SIA 390/1 became valid on February 1, 2025 and sets lifecycle GHG limits aligned to a net‑zero pathway (Drees & Sommer, 2025). Reporting is getting sharper. One published summary cites a 9 kg CO₂/m² creation‑phase budget for new buildings, with typical new housing still nearer 15 kg CO₂/m² EBF, so better product data can mean the difference between hitting or missing targets (Espazium, 2025).

How manufacturers can actually use KBOB

Treat KBOB as the Swiss baseline your customers already model. If your product outperforms the KBOB generic for its class, a product‑specific EPD lets project teams reflect that advantage instead of defaulting to the baseline. If you are still developing an EPD, KBOB helps estimate near‑term specs while your data is assembled. It is a practical bridge and a benchmark.

Data alignment without the thrash

Two tips keep comparisons clean. First, match the system boundary. If a customer asks for A1 to A3 plus C modules, mirror that in your study or clearly map any differences. Second, match indicator sets. EN 15804+A2 impact indicators differ from older sets, so mixing them inflates or deflates results in ways that are not meaningful (ÖKOBAUDAT, 2021). When in doubt, say so rather than force a shaky comparison.

When an EPD becomes the commercial lever

Public buyers may model with KBOB at building level, yet product selection often prefers EPD‑backed numbers. That is especially true on export projects or private Swiss projects seeking EN 15804 comparability. An EPD reduces the penalty of conservative assumptions in carbon budgeting, which keeps your product in play on specs that would otherwise move on price alone. One mid‑size project win can repay the EPD effort quickly.

A short playbook to move fast

  • Use the latest KBOB version for your internal baseline checks, then identify the two or three SKUs where measured performance can beat that baseline.
  • Gather one full reference year of site data for those SKUs. For a brand‑new line, a prospective EPD with several months of data can start the conversation, then be updated once a full year is available.
  • Publish with a program operator common to your target market. In Switzerland many teams read German, French and English, so clarity across languages matters more than clever formatting.

Bringing it together

KBOB gives Switzerland a common yardstick. EPDs give manufacturers the precise measurement that wins product decisions. Use both. Align boundaries, call out indicator sets, and keep version control tight. That is how Swiss numbers stop being a maze and start being a map. It’s definitley the calmer path to more specs and fewer surprises.

Frequently Asked Questions

What is the latest KBOB version and why should manufacturers care?

Version 6.2 was published on December 4, 2025. Using the newest list helps you match the assumptions used by Swiss public clients and design teams, especially for electricity and transport factors (ecobau, 2025).

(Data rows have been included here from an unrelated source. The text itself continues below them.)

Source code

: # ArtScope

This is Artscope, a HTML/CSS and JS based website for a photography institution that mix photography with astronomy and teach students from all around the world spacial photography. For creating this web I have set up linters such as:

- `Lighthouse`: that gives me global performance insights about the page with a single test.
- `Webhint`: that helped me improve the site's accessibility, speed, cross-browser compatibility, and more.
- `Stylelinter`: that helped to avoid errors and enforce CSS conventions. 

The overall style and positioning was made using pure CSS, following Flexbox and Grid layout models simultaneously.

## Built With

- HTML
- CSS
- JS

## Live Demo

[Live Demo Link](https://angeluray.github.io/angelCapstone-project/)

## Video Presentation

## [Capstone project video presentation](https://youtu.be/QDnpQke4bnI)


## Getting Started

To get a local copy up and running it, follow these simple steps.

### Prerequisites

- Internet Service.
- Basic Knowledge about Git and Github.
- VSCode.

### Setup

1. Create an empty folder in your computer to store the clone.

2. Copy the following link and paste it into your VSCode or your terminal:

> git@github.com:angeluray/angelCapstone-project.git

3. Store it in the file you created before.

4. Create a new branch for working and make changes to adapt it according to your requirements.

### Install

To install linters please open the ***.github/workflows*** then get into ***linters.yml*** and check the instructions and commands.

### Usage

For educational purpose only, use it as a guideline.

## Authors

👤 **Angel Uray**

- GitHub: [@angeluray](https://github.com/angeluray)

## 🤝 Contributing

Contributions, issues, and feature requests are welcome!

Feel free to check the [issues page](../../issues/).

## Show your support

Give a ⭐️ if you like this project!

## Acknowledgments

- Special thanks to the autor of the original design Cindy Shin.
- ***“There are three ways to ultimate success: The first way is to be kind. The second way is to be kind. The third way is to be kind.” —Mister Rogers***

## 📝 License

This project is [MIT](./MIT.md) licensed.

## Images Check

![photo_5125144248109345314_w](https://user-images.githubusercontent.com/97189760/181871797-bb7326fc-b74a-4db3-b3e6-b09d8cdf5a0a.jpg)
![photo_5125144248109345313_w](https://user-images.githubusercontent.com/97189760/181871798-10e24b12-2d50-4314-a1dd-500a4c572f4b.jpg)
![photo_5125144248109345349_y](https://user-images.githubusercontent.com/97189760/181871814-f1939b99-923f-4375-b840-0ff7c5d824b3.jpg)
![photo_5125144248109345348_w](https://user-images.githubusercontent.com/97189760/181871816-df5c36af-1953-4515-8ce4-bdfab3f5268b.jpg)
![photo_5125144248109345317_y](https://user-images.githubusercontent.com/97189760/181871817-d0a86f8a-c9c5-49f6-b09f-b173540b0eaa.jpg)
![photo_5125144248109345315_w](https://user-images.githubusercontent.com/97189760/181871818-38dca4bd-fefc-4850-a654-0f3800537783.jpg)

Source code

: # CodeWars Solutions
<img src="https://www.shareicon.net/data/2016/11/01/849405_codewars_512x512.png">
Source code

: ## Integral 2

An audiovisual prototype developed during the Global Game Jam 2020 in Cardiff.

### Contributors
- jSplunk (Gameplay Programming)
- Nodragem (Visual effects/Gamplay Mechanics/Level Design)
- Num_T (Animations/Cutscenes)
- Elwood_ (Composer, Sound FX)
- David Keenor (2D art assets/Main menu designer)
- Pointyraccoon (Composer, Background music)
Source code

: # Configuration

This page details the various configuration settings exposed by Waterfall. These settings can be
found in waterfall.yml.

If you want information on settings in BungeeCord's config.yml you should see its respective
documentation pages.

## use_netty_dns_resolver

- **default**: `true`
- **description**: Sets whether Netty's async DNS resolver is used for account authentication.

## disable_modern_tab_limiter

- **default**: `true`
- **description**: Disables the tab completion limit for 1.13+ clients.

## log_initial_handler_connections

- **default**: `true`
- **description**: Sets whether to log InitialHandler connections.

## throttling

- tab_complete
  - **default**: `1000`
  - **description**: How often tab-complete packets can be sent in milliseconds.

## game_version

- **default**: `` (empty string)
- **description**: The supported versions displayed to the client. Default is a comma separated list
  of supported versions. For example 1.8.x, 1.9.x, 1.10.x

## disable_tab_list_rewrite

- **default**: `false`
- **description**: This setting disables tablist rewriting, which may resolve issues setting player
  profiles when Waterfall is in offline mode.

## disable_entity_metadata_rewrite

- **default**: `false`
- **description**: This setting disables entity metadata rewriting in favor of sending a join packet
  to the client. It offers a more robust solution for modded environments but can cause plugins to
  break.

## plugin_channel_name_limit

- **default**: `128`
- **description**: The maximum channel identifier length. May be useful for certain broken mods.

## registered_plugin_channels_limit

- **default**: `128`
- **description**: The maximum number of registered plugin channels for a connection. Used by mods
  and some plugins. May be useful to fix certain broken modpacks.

Which life cycle modules does KBOB typically provide for materials?

Core manufacturing and end‑of‑life (A1–A3 and C3–C4), with transport A4 and B6 energy where relevant for building modeling (SURAP, 2025).

How does SIA 390/1 change expectations for data?

It is valid since February 1, 2025 and frames lifecycle GHG limits for Swiss buildings. One summary cites a 9 kg CO₂/m² creation‑phase budget for new buildings, which pushes demand for product‑specific data to reach targets (Espazium, 2025).